**Task**
Write out the data below exactly as given, without any of its pictures.

**Data**
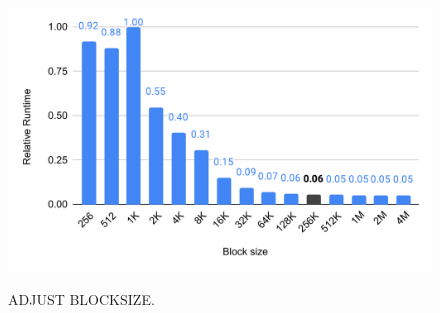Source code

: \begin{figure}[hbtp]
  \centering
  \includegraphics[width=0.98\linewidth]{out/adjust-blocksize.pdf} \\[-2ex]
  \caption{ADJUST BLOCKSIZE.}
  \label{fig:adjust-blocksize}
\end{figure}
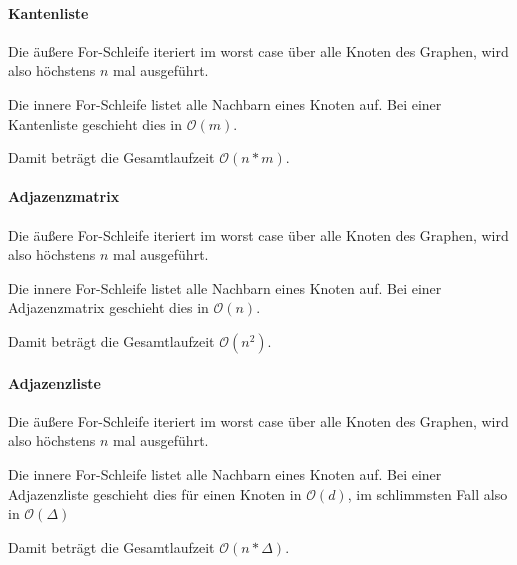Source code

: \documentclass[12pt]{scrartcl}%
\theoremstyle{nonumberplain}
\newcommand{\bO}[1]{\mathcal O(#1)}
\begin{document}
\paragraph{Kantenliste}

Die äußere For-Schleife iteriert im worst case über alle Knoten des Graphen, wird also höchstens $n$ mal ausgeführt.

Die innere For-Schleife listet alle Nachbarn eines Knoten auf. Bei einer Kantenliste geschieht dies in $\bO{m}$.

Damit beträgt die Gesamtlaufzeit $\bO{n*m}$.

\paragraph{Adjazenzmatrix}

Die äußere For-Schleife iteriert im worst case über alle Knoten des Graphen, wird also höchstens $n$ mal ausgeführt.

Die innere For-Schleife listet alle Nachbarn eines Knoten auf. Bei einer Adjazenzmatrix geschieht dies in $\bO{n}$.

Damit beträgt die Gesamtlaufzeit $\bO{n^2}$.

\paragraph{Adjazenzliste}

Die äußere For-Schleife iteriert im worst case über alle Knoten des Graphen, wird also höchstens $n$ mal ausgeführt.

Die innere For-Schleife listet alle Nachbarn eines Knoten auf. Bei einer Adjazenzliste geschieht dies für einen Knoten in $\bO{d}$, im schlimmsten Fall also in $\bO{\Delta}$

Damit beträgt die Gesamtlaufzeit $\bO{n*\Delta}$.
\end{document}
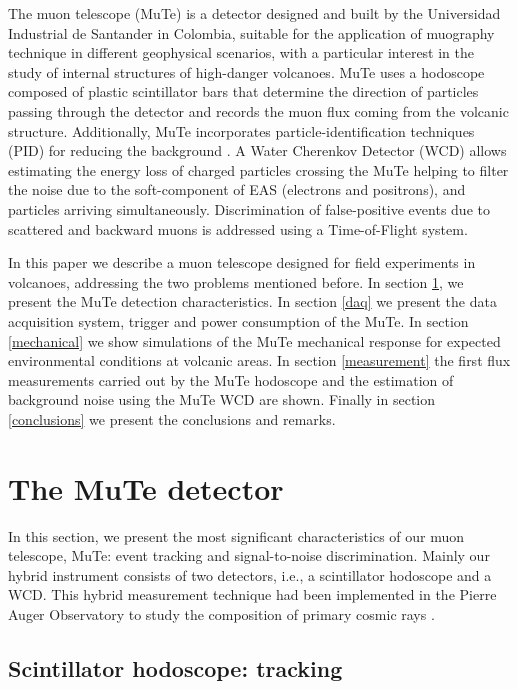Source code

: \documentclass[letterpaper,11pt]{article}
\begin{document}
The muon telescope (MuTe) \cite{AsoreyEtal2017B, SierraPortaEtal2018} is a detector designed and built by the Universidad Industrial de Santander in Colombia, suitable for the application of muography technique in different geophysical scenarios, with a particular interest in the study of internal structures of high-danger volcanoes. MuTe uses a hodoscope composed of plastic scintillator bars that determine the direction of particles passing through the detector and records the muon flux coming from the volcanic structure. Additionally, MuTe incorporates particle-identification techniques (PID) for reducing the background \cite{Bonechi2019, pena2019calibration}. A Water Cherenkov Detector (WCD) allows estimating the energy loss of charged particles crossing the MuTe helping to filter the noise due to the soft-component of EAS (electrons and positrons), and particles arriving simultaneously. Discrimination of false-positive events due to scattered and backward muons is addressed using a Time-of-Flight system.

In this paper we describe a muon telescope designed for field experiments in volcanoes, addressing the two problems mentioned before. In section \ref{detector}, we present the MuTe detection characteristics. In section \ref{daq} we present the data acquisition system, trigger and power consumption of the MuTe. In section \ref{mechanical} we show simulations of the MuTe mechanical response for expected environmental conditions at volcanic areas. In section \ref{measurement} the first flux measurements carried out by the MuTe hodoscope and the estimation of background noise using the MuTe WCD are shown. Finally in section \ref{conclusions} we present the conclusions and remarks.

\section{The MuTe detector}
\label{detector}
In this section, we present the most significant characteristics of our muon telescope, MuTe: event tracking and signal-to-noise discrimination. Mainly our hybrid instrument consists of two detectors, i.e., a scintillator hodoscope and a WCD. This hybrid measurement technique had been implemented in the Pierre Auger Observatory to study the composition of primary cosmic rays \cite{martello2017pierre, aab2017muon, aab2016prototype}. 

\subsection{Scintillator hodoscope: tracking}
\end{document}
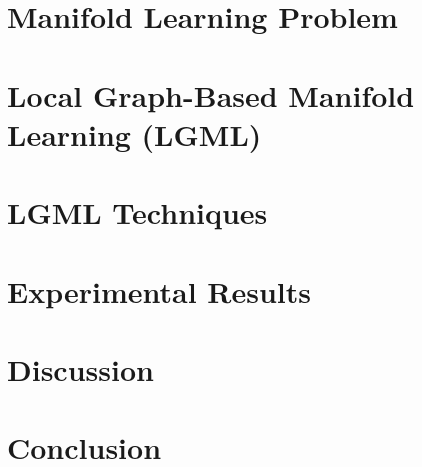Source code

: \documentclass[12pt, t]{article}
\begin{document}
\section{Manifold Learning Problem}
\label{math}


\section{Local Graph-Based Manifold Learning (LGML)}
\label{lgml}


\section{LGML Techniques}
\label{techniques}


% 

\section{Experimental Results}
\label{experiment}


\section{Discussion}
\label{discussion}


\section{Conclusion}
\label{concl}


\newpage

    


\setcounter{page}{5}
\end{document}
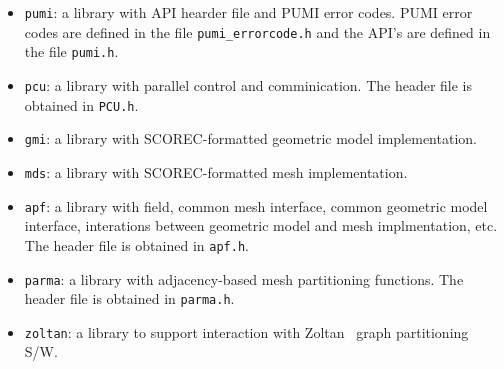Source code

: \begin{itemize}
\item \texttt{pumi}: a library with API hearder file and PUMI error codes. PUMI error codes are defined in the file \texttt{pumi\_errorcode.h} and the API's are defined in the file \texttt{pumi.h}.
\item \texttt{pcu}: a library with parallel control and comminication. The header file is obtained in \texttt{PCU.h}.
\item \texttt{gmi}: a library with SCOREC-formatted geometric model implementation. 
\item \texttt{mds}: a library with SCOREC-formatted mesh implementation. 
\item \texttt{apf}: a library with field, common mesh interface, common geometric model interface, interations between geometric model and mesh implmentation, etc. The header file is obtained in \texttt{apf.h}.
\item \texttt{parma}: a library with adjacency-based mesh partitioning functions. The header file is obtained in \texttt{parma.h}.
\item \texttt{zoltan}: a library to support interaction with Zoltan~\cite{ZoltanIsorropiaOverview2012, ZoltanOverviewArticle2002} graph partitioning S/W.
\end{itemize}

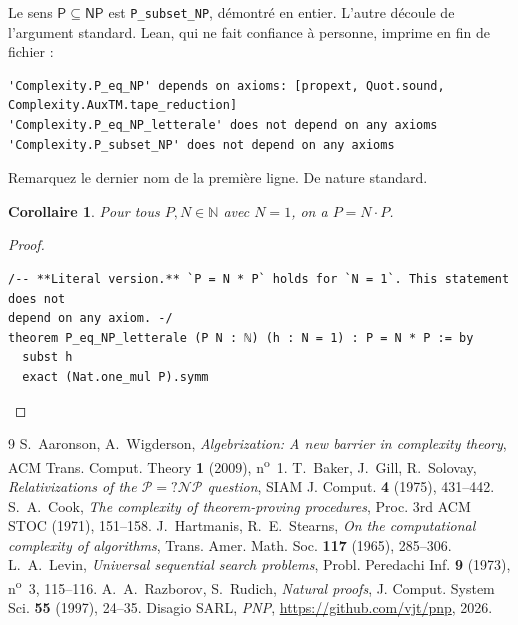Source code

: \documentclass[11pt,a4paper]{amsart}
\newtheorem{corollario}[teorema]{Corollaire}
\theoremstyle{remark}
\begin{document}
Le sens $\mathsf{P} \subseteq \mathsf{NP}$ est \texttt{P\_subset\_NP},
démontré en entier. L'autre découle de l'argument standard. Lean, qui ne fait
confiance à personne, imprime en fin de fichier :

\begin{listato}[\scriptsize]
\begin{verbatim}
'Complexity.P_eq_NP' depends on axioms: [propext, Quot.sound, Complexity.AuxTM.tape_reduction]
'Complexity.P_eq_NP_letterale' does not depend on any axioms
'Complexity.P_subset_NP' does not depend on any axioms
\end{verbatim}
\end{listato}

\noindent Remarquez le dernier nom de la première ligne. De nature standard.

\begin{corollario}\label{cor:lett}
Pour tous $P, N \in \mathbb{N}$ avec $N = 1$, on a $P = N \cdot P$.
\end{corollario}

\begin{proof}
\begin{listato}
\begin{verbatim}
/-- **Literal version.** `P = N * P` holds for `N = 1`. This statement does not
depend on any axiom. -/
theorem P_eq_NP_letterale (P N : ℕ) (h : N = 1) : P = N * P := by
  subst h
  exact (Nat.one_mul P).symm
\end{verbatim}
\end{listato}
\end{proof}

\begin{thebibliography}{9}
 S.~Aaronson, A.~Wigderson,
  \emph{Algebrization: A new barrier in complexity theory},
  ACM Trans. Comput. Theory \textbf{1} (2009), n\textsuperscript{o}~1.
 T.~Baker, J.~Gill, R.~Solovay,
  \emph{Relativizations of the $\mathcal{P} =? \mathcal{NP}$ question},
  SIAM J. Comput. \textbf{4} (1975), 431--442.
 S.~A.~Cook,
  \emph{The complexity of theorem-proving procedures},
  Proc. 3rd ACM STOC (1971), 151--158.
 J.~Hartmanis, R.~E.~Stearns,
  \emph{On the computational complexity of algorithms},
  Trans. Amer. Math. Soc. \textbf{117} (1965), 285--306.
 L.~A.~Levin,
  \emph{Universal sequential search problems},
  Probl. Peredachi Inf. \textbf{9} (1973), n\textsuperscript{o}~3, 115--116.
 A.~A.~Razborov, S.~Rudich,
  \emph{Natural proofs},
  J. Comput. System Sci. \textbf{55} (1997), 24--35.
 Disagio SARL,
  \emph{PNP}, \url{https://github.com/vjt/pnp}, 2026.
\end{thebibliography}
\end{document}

**Answer section**
Source code

: \begin{figure}[hbtp]
  \centering
  \includegraphics[width=0.98\linewidth]{out/adjust-blocksize.pdf} \\[-2ex]
  \caption{ADJUST BLOCKSIZE.}
  \label{fig:adjust-blocksize}
\end{figure}
Source code

: \documentclass[12pt]{scrartcl}%
\theoremstyle{nonumberplain}
\newcommand{\bO}[1]{\mathcal O(#1)}
\begin{document}
\paragraph{Kantenliste}

Die äußere For-Schleife iteriert im worst case über alle Knoten des Graphen, wird also höchstens $n$ mal ausgeführt.

Die innere For-Schleife listet alle Nachbarn eines Knoten auf. Bei einer Kantenliste geschieht dies in $\bO{m}$.

Damit beträgt die Gesamtlaufzeit $\bO{n*m}$.

\paragraph{Adjazenzmatrix}

Die äußere For-Schleife iteriert im worst case über alle Knoten des Graphen, wird also höchstens $n$ mal ausgeführt.

Die innere For-Schleife listet alle Nachbarn eines Knoten auf. Bei einer Adjazenzmatrix geschieht dies in $\bO{n}$.

Damit beträgt die Gesamtlaufzeit $\bO{n^2}$.

\paragraph{Adjazenzliste}

Die äußere For-Schleife iteriert im worst case über alle Knoten des Graphen, wird also höchstens $n$ mal ausgeführt.

Die innere For-Schleife listet alle Nachbarn eines Knoten auf. Bei einer Adjazenzliste geschieht dies für einen Knoten in $\bO{d}$, im schlimmsten Fall also in $\bO{\Delta}$

Damit beträgt die Gesamtlaufzeit $\bO{n*\Delta}$.
\end{document}
Source code

: \documentclass[letterpaper,11pt]{article}
\begin{document}
The muon telescope (MuTe) \cite{AsoreyEtal2017B, SierraPortaEtal2018} is a detector designed and built by the Universidad Industrial de Santander in Colombia, suitable for the application of muography technique in different geophysical scenarios, with a particular interest in the study of internal structures of high-danger volcanoes. MuTe uses a hodoscope composed of plastic scintillator bars that determine the direction of particles passing through the detector and records the muon flux coming from the volcanic structure. Additionally, MuTe incorporates particle-identification techniques (PID) for reducing the background \cite{Bonechi2019, pena2019calibration}. A Water Cherenkov Detector (WCD) allows estimating the energy loss of charged particles crossing the MuTe helping to filter the noise due to the soft-component of EAS (electrons and positrons), and particles arriving simultaneously. Discrimination of false-positive events due to scattered and backward muons is addressed using a Time-of-Flight system.

In this paper we describe a muon telescope designed for field experiments in volcanoes, addressing the two problems mentioned before. In section \ref{detector}, we present the MuTe detection characteristics. In section \ref{daq} we present the data acquisition system, trigger and power consumption of the MuTe. In section \ref{mechanical} we show simulations of the MuTe mechanical response for expected environmental conditions at volcanic areas. In section \ref{measurement} the first flux measurements carried out by the MuTe hodoscope and the estimation of background noise using the MuTe WCD are shown. Finally in section \ref{conclusions} we present the conclusions and remarks.

\section{The MuTe detector}
\label{detector}
In this section, we present the most significant characteristics of our muon telescope, MuTe: event tracking and signal-to-noise discrimination. Mainly our hybrid instrument consists of two detectors, i.e., a scintillator hodoscope and a WCD. This hybrid measurement technique had been implemented in the Pierre Auger Observatory to study the composition of primary cosmic rays \cite{martello2017pierre, aab2017muon, aab2016prototype}. 

\subsection{Scintillator hodoscope: tracking}
\end{document}
Source code

: \documentclass[12pt, t]{article}
\begin{document}
\section{Manifold Learning Problem}
\label{math}


\section{Local Graph-Based Manifold Learning (LGML)}
\label{lgml}


\section{LGML Techniques}
\label{techniques}


% 

\section{Experimental Results}
\label{experiment}


\section{Discussion}
\label{discussion}


\section{Conclusion}
\label{concl}


\newpage

    


\setcounter{page}{5}
\end{document}
Source code

: \begin{itemize}
\item \texttt{pumi}: a library with API hearder file and PUMI error codes. PUMI error codes are defined in the file \texttt{pumi\_errorcode.h} and the API's are defined in the file \texttt{pumi.h}.
\item \texttt{pcu}: a library with parallel control and comminication. The header file is obtained in \texttt{PCU.h}.
\item \texttt{gmi}: a library with SCOREC-formatted geometric model implementation. 
\item \texttt{mds}: a library with SCOREC-formatted mesh implementation. 
\item \texttt{apf}: a library with field, common mesh interface, common geometric model interface, interations between geometric model and mesh implmentation, etc. The header file is obtained in \texttt{apf.h}.
\item \texttt{parma}: a library with adjacency-based mesh partitioning functions. The header file is obtained in \texttt{parma.h}.
\item \texttt{zoltan}: a library to support interaction with Zoltan~\cite{ZoltanIsorropiaOverview2012, ZoltanOverviewArticle2002} graph partitioning S/W.
\end{itemize}

Source code

: \documentclass[11pt,a4paper]{amsart}
\newtheorem{corollario}[teorema]{Corollaire}
\theoremstyle{remark}
\begin{document}
Le sens $\mathsf{P} \subseteq \mathsf{NP}$ est \texttt{P\_subset\_NP},
démontré en entier. L'autre découle de l'argument standard. Lean, qui ne fait
confiance à personne, imprime en fin de fichier :

\begin{listato}[\scriptsize]
\begin{verbatim}
'Complexity.P_eq_NP' depends on axioms: [propext, Quot.sound, Complexity.AuxTM.tape_reduction]
'Complexity.P_eq_NP_letterale' does not depend on any axioms
'Complexity.P_subset_NP' does not depend on any axioms
\end{verbatim}
\end{listato}

\noindent Remarquez le dernier nom de la première ligne. De nature standard.

\begin{corollario}\label{cor:lett}
Pour tous $P, N \in \mathbb{N}$ avec $N = 1$, on a $P = N \cdot P$.
\end{corollario}

\begin{proof}
\begin{listato}
\begin{verbatim}
/-- **Literal version.** `P = N * P` holds for `N = 1`. This statement does not
depend on any axiom. -/
theorem P_eq_NP_letterale (P N : ℕ) (h : N = 1) : P = N * P := by
  subst h
  exact (Nat.one_mul P).symm
\end{verbatim}
\end{listato}
\end{proof}

\begin{thebibliography}{9}
 S.~Aaronson, A.~Wigderson,
  \emph{Algebrization: A new barrier in complexity theory},
  ACM Trans. Comput. Theory \textbf{1} (2009), n\textsuperscript{o}~1.
 T.~Baker, J.~Gill, R.~Solovay,
  \emph{Relativizations of the $\mathcal{P} =? \mathcal{NP}$ question},
  SIAM J. Comput. \textbf{4} (1975), 431--442.
 S.~A.~Cook,
  \emph{The complexity of theorem-proving procedures},
  Proc. 3rd ACM STOC (1971), 151--158.
 J.~Hartmanis, R.~E.~Stearns,
  \emph{On the computational complexity of algorithms},
  Trans. Amer. Math. Soc. \textbf{117} (1965), 285--306.
 L.~A.~Levin,
  \emph{Universal sequential search problems},
  Probl. Peredachi Inf. \textbf{9} (1973), n\textsuperscript{o}~3, 115--116.
 A.~A.~Razborov, S.~Rudich,
  \emph{Natural proofs},
  J. Comput. System Sci. \textbf{55} (1997), 24--35.
 Disagio SARL,
  \emph{PNP}, \url{https://github.com/vjt/pnp}, 2026.
\end{thebibliography}
\end{document}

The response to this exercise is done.